FIELD OF THE INVENTION
The invention is a mineral oil conversion process which includes hydrodesulfurization and hydrogenation steps performed in separate reaction zones. The subject invention specifically relates to the hydrogenation of distillate petroleum fractions to produce low sulfur content and low aromatic hydrocarbon content products including diesel fuel and jet fuel.
PRIOR ART
Quality specifications for petroleum products generally include a maximum sulfur content. In addition, the sulfur content of motor fuels is governed by pollution control statutes. There has therefore been a historical need to reduce the sulfur content of both light and heavy petroleum fractions. The need for such desulfurization is increasing due to more rigid sulfur content specifications and the increasing need to limit sulfur oxide emissions into the atmosphere. More recent standards limit, or will limit, the maximum aromatic hydrocarbon content of diesel fuel. Accordingly, there has been developed a significant body of literature dealing with the desulfurization and hydrogenation of petroleum fractions such as kerosene and diesel fuel, by catalytic hydrotreating.

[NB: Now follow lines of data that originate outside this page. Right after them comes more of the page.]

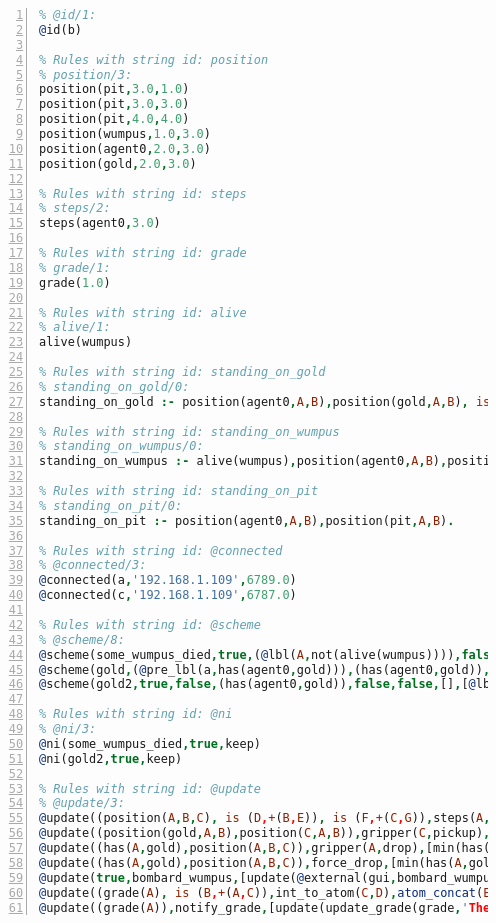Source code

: \documentclass[11pt]{article}\usepackage[utf8]{inputenc}\usepackage{geometry}
\begin{document}
\lstset{breaklines=true}\begin{lstlisting}[language=Prolog, numbers=left]
% Rules with string id: @id
% @id/1:
@id(b)

% Rules with string id: position
% position/3:
position(pit,3.0,1.0)
position(pit,3.0,3.0)
position(pit,4.0,4.0)
position(wumpus,1.0,3.0)
position(agent0,2.0,3.0)
position(gold,2.0,3.0)

% Rules with string id: steps
% steps/2:
steps(agent0,3.0)

% Rules with string id: grade
% grade/1:
grade(1.0)

% Rules with string id: alive
% alive/1:
alive(wumpus)

% Rules with string id: standing_on_gold
% standing_on_gold/0:
standing_on_gold :- position(agent0,A,B),position(gold,A,B), is (C,+(A,B)),>(C,2.0).

% Rules with string id: standing_on_wumpus
% standing_on_wumpus/0:
standing_on_wumpus :- alive(wumpus),position(agent0,A,B),position(wumpus,A,B).

% Rules with string id: standing_on_pit
% standing_on_pit/0:
standing_on_pit :- position(agent0,A,B),position(pit,A,B).

% Rules with string id: @connected
% @connected/3:
@connected(a,'192.168.1.109',6789.0)
@connected(c,'192.168.1.109',6787.0)

% Rules with string id: @scheme
% @scheme/8:
@scheme(some_wumpus_died,true,(@lbl(A,not(alive(wumpus)))),false,false,false,[update(bombard_wumpus)|[]],[])
@scheme(gold,(@pre_lbl(a,has(agent0,gold))),(has(agent0,gold)),false,(@lbl(a,not(has(agent0,gold)))),false,[update(force_drop)|[]],[])
@scheme(gold2,true,false,(has(agent0,gold)),false,false,[],[@lbl(c,update(bombard_wumpus))|[]])

% Rules with string id: @ni
% @ni/3:
@ni(some_wumpus_died,true,keep)
@ni(gold2,true,keep)

% Rules with string id: @update
% @update/3:
@update((position(A,B,C), is (D,+(B,E)), is (F,+(C,G)),steps(A,H), is (I,+(H,1.0))),move(A,E,G),[min(position(A,B,C)),plus(position(A,D,F)),min(steps(A,H)),plus(steps(A,I))|[]])
@update((position(gold,A,B),position(C,A,B)),gripper(C,pickup),[plus(has(C,gold)),min(position(gold,A,B))|[]])
@update((has(A,gold),position(A,B,C)),gripper(A,drop),[min(has(A,gold)),plus(position(gold,B,C))|[]])
@update((has(A,gold),position(A,B,C)),force_drop,[min(has(A,gold)),plus(position(gold,B,C)),update(@external(gui,gripper,D))|[]])
@update(true,bombard_wumpus,[update(@external(gui,bombard_wumpus,A)),min(alive(wumpus))|[]])
@update((grade(A), is (B,+(A,C)),int_to_atom(C,D),atom_concat(E,D,F)),update_grade(G,E,C),[min(grade(A)),plus(grade(B)),update(@external(gui,show_notice(G,F),H))|[]])
@update((grade(A)),notify_grade,[update(update_grade(grade,'The end result: ',A))|[]])

\end{lstlisting}
\clearpage 
\end{document}
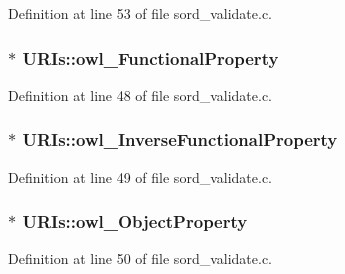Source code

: Definition at line 53 of file sord\+\_\+validate.\+c.

\subsubsection[{\texorpdfstring{owl\+\_\+\+Functional\+Property}{owl_FunctionalProperty}}]{$\ast$ U\+R\+Is\+::owl\+\_\+\+Functional\+Property}\hypertarget{struct_u_r_is_ae0ea879336aed35b375edf552e1fa593}{}\label{struct_u_r_is_ae0ea879336aed35b375edf552e1fa593}


Definition at line 48 of file sord\+\_\+validate.\+c.

\subsubsection[{\texorpdfstring{owl\+\_\+\+Inverse\+Functional\+Property}{owl_InverseFunctionalProperty}}]{$\ast$ U\+R\+Is\+::owl\+\_\+\+Inverse\+Functional\+Property}\hypertarget{struct_u_r_is_a85a4d941c57e76ca42b1f4f5e6574b0c}{}\label{struct_u_r_is_a85a4d941c57e76ca42b1f4f5e6574b0c}


Definition at line 49 of file sord\+\_\+validate.\+c.

\subsubsection[{\texorpdfstring{owl\+\_\+\+Object\+Property}{owl_ObjectProperty}}]{$\ast$ U\+R\+Is\+::owl\+\_\+\+Object\+Property}\hypertarget{struct_u_r_is_a65ebce152bd968d0979552184e4444f1}{}\label{struct_u_r_is_a65ebce152bd968d0979552184e4444f1}


Definition at line 50 of file sord\+\_\+validate.\+c.

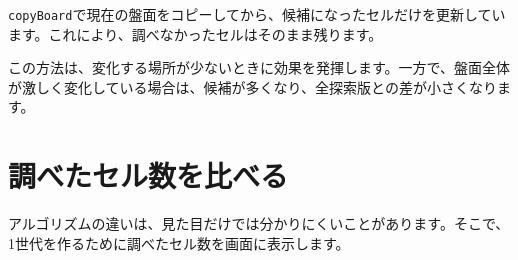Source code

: \begin{listing}[htbp]
\inputminted[firstline=38,lastline=83]{ts}{typescript-p5/listings/chapter18/life-game-optimized.ts}
\caption{差分更新版で使う候補リストの補助関数（\texttt{chapter18/life-game-optimized.ts}）}
\label{lst:chapter18-optimized-candidates}
\end{listing}

\begin{listing}[htbp]
\inputminted[firstline=85,lastline=119]{ts}{typescript-p5/listings/chapter18/life-game-optimized.ts}
\caption{変化した周囲だけを調べて次の世代を作る（\texttt{chapter18/life-game-optimized.ts}）}
\label{lst:chapter18-optimized-update}
\end{listing}

\begin{listing}[htbp]
\inputminted[firstline=121,lastline=141]{ts}{typescript-p5/listings/chapter18/life-game-optimized.ts}
\caption{変化したセルの周囲を候補に加える（\texttt{chapter18/life-game-optimized.ts}）}
\label{lst:chapter18-optimized-around-cells}
\end{listing}

\begin{listing}[htbp]
\inputminted[firstline=251,lastline=289]{ts}{typescript-p5/listings/chapter18/life-game-optimized.ts}
\caption{差分更新版のLife Gameを動かす（\texttt{chapter18/life-game-optimized.ts}）}
\label{lst:chapter18-optimized-sketch}
\end{listing}

\texttt{copyBoard}で現在の盤面をコピーしてから、候補になったセルだけを更新しています。これにより、調べなかったセルはそのまま残ります。

この方法は、変化する場所が少ないときに効果を発揮します。一方で、盤面全体が激しく変化している場合は、候補が多くなり、全探索版との差が小さくなります。

\section{調べたセル数を比べる}

アルゴリズムの違いは、見た目だけでは分かりにくいことがあります。そこで、1世代を作るために調べたセル数を画面に表示します。

\begin{listing}[htbp]
\inputminted[firstline=1,lastline=36]{ts}{typescript-p5/listings/chapter18/life-game-comparison.ts}
\caption{比較用サンプルで使う位置と結果のクラス（\texttt{chapter18/life-game-comparison.ts}）}
\label{lst:chapter18-comparison-classes}
\end{listing}

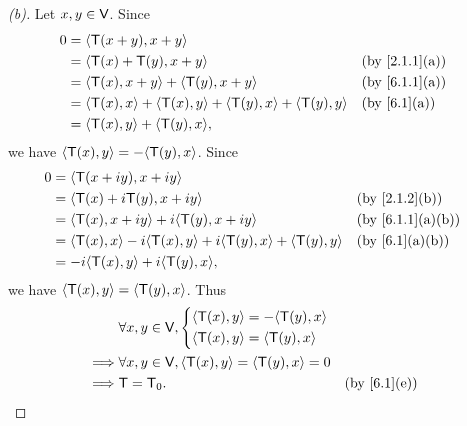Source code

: \begin{proof}[(b)]
  Let \(x, y \in \mathsf{V}\).
  Since
  \begin{align*}
    0 & = \inn{\T(x + y), x + y}                                                               \\
      & = \inn{\T(x) + \T(y), x + y}                                        &  & \by{2.1.1}[a] \\
      & = \inn{\T(x), x + y} + \inn{\T(y), x + y}                           &  & \by{6.1.1}[a] \\
      & = \inn{\T(x), x} + \inn{\T(x), y} + \inn{\T(y), x} + \inn{\T(y), y} &  & \by{6.1}[a]   \\
      & = \inn{\T(x), y} + \inn{\T(y), x},
  \end{align*}
  we have \(\inn{\T(x), y} = - \inn{\T(y), x}\).
  Since
  \begin{align*}
    0 & = \inn{\T(x + iy), x + iy}                                                                   \\
      & = \inn{\T(x) + i \T(y), x + iy}                                         &  & \by{2.1.2}[b]   \\
      & = \inn{\T(x), x + iy} + i \inn{\T(y), x + iy}                           &  & \by{6.1.1}[a,b] \\
      & = \inn{\T(x), x} - i \inn{\T(x), y} + i \inn{\T(y), x} + \inn{\T(y), y} &  & \by{6.1}[a,b]   \\
      & = -i \inn{\T(x), y} + i \inn{\T(y), x},
  \end{align*}
  we have \(\left\langle\mathsf{T}(x), y\right\rangle = \left\langle\mathsf{T}(y), x\right\rangle\).
  Thus
  \begin{align*}
             & \forall x, y \in \V, \begin{dcases}
                                      \inn{\T(x), y} = - \inn{\T(y), x} \\
                                      \inn{\T(x), y} = \inn{\T(y), x}
                                    \end{dcases}                    \\
    \implies & \forall x, y \in \V, \inn{\T(x), y} = \inn{\T(y), x} = 0                  \\
    \implies & \T = \zT.                                                &  & \by{6.1}[e]
  \end{align*}
\end{proof}


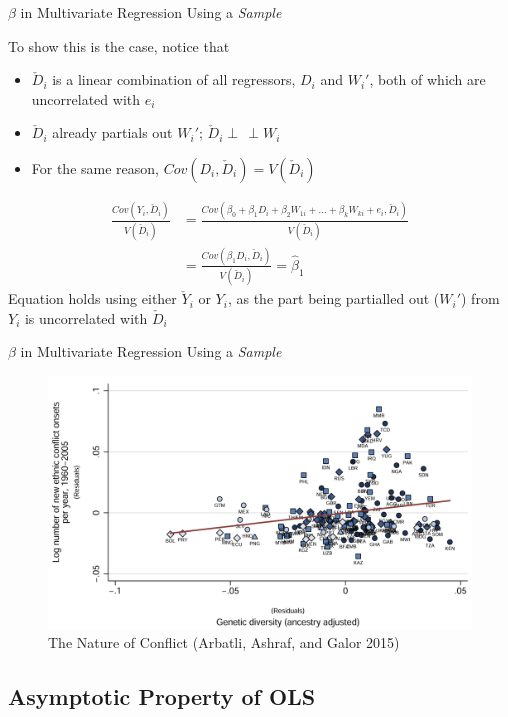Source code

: \documentclass[aspectratio=1610,12pt,xcolor=dvipsnames]{beamer}
\newcommand{\indep}{\perp\!\!\!\, \perp}
\begin{document}
\begin{frame}{$\beta$ in Multivariate Regression Using a \textit{Sample}}

To show this is the case, notice that 
\begin{itemize}
    \item $\check{D}_i$ is a linear combination of all regressors, $D_i$ and $W_i'$, both of which are uncorrelated with $e_i$
    \item $\check{D}_i$ already partials out $W_i'$; $\check{D}_i \indep W_i$
    \item For the same reason, $Cov(D_i,\check{D}_i) = V(\check{D}_i)$
\end{itemize}
\begin{align*}
    \frac{Cov(Y_i,\check{D}_i)}{V(\check{D}_i)} &= \frac{Cov(\beta_0 + \beta_1 D_i + \beta_2 W_{1i} + ... + \beta_k W_{ki} + e_i,\check{D}_i)}{V(\check{D}_i)} \\
    &= \frac{Cov(\beta_1 D_i,\check{D}_i)}{V(\check{D}_i)}
    = \hat \beta_1
\end{align*}\pause
Equation holds using either $\check{Y}_i$ or $Y_i$, as the part being partialled out ($W_i'$) from $Y_i$ is uncorrelated with $\check{D}_i$
\end{frame}

\begin{frame}{$\beta$ in Multivariate Regression Using a \textit{Sample}}

    \begin{figure}
        \centering
        \includegraphics[width=0.75\linewidth]{Linear Regression/Figures/FWL_example.png}
        \caption{The Nature of Conflict (Arbatli, Ashraf, and Galor 2015)}
        \label{fig:placeholder}
    \end{figure}
\end{frame}

\subsection*{Asymptotic Property of OLS}
\end{document}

U.S. Pat. No. 2,671,754 issued to A. J. DeRosset et al. is believed pertinent for its showing of an overall refinery process flow in which a hydrocarbon stream recovered from a fluidized catalytic cracking (FCC) unit is processed to reduce its sulfur content and olefinicity prior to recycling to the FCC unit. This hydrocarbon stream is subjected to sequential hydrodesulfurization and hydrogenation reaction steps. The reference teaches a non-noble metal can be employed for desulfurization and a noble metal catalyst for hydrogenation. The effluent of the hydrodesulfurization reaction step is subjected to cooling and hydrogen stripping to prepare liquid for passage into the hydrogenation reaction zone.
U.S. Pat. No. 3,356,608 is believed pertinent for its showing of a hydrotreating process designed to produce a low sulfur gas oil in which the product hydrocarbon stream is recovered from the reaction zone and passed into a stripper 117 in which it is countercurrently contacted with high temperature steam to remove hydrogen sulfide overhead. U.S. Pat. No. 3,365,388 issued to J. W. Scott, Jr. is believed pertinent for its showing of the passage of the liquid phase effluent of a hydrocarbon conversion reactor into a catalytic hot stripper in which the liquid passes downward over a catalytic material countercurrent to rising hot hydrogen-containing gas.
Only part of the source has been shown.